● Goal of the exercise
Beneath this task are records; state how many of their lines hold the word "Configuration", and nothing else.

● Information given
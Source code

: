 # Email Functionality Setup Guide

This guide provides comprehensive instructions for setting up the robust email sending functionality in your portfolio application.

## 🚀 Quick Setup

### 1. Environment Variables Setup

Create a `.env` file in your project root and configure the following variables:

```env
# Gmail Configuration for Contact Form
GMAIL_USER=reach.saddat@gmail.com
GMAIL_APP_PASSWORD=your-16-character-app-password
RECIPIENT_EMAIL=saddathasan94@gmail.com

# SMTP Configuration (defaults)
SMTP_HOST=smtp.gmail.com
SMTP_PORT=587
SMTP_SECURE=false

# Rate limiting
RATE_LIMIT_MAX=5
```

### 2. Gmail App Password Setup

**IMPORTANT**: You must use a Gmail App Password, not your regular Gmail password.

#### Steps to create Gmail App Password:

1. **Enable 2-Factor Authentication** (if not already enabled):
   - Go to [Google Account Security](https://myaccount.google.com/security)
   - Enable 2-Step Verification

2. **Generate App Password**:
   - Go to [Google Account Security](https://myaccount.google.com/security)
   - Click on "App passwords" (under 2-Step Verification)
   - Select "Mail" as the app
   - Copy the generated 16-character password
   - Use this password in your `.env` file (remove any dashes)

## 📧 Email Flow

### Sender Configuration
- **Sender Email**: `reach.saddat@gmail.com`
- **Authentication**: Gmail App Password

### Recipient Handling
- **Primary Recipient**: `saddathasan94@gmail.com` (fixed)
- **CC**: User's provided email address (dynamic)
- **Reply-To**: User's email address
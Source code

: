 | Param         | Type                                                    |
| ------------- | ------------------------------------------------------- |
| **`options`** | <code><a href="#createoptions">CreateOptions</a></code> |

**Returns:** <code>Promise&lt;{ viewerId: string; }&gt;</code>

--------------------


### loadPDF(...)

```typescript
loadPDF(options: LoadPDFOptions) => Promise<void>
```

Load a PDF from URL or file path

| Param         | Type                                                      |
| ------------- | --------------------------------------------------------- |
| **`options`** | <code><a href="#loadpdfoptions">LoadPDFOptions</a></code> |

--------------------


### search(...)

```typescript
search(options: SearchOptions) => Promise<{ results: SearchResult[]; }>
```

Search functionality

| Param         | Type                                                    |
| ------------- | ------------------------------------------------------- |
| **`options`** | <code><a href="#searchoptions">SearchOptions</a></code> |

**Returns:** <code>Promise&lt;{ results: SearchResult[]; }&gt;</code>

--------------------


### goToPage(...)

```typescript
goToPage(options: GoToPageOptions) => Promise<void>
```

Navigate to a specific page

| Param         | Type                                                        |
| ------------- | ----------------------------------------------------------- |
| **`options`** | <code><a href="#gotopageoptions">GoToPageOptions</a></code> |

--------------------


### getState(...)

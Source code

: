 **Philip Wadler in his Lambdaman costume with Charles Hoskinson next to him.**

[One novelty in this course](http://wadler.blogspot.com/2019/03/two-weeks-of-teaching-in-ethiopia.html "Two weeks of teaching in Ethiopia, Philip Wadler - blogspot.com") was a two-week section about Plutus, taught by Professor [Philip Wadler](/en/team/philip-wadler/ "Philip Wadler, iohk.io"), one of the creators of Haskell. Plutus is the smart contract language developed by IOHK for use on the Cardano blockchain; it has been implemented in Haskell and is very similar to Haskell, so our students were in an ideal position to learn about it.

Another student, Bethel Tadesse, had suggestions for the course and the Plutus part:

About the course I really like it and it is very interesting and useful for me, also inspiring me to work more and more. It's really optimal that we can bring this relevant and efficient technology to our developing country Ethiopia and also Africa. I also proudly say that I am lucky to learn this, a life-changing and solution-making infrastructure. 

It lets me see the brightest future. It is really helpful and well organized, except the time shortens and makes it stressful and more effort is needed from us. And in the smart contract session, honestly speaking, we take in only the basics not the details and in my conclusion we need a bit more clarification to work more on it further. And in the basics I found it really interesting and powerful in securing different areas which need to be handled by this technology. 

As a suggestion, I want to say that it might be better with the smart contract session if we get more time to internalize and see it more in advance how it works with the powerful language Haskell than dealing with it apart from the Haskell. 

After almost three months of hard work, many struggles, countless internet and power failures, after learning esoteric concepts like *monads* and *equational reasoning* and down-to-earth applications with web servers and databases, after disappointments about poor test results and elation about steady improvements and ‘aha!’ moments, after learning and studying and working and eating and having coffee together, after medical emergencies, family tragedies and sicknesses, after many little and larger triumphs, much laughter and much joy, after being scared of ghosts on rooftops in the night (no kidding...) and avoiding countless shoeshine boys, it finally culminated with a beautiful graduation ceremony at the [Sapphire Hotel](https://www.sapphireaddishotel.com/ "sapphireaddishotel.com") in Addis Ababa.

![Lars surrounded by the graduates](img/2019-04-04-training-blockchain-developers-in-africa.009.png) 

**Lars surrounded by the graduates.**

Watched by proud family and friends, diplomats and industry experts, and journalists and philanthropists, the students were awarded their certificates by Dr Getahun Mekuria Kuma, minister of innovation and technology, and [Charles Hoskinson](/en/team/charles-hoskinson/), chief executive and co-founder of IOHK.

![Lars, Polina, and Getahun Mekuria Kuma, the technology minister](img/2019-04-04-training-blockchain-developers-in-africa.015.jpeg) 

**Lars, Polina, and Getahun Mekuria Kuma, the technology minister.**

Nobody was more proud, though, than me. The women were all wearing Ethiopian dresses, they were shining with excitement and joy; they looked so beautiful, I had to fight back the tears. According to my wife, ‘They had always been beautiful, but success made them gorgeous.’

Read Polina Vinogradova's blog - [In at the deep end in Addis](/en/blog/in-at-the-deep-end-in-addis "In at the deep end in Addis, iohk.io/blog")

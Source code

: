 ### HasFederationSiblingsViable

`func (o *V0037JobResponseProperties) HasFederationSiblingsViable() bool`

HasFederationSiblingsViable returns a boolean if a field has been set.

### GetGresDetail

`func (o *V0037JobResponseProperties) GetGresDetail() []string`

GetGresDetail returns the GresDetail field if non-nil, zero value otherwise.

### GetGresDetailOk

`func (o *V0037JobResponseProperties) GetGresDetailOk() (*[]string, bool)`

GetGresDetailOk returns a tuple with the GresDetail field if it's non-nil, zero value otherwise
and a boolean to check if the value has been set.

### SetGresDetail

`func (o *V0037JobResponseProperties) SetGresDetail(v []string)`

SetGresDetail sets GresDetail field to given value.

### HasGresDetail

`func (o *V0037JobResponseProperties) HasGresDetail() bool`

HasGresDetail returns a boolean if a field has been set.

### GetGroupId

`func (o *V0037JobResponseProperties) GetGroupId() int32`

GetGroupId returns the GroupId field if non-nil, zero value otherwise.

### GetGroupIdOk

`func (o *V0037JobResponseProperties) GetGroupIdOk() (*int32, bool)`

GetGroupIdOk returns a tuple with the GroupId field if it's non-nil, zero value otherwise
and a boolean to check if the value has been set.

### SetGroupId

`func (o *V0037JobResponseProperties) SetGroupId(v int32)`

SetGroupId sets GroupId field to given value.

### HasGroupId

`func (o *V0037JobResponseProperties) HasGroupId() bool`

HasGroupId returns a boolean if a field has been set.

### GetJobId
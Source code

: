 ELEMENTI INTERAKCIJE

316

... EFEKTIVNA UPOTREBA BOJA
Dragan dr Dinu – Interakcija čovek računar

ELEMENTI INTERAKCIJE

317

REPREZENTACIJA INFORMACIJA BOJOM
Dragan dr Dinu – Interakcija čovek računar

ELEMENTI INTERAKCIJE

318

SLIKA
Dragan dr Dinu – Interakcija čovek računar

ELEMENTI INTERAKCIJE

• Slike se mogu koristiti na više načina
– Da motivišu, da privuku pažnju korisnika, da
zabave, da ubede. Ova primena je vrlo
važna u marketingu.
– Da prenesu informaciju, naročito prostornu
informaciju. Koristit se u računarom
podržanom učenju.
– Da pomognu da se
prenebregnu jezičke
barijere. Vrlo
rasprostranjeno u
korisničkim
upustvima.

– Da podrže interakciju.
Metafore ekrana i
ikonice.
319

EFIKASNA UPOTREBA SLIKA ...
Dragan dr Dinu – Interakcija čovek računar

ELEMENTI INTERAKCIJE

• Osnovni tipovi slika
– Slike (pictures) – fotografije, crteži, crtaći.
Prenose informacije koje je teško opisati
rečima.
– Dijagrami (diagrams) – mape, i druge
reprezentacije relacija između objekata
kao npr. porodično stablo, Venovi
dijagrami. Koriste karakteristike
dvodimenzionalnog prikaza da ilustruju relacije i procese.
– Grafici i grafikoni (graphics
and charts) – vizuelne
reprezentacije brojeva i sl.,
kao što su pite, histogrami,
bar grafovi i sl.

● Response box
3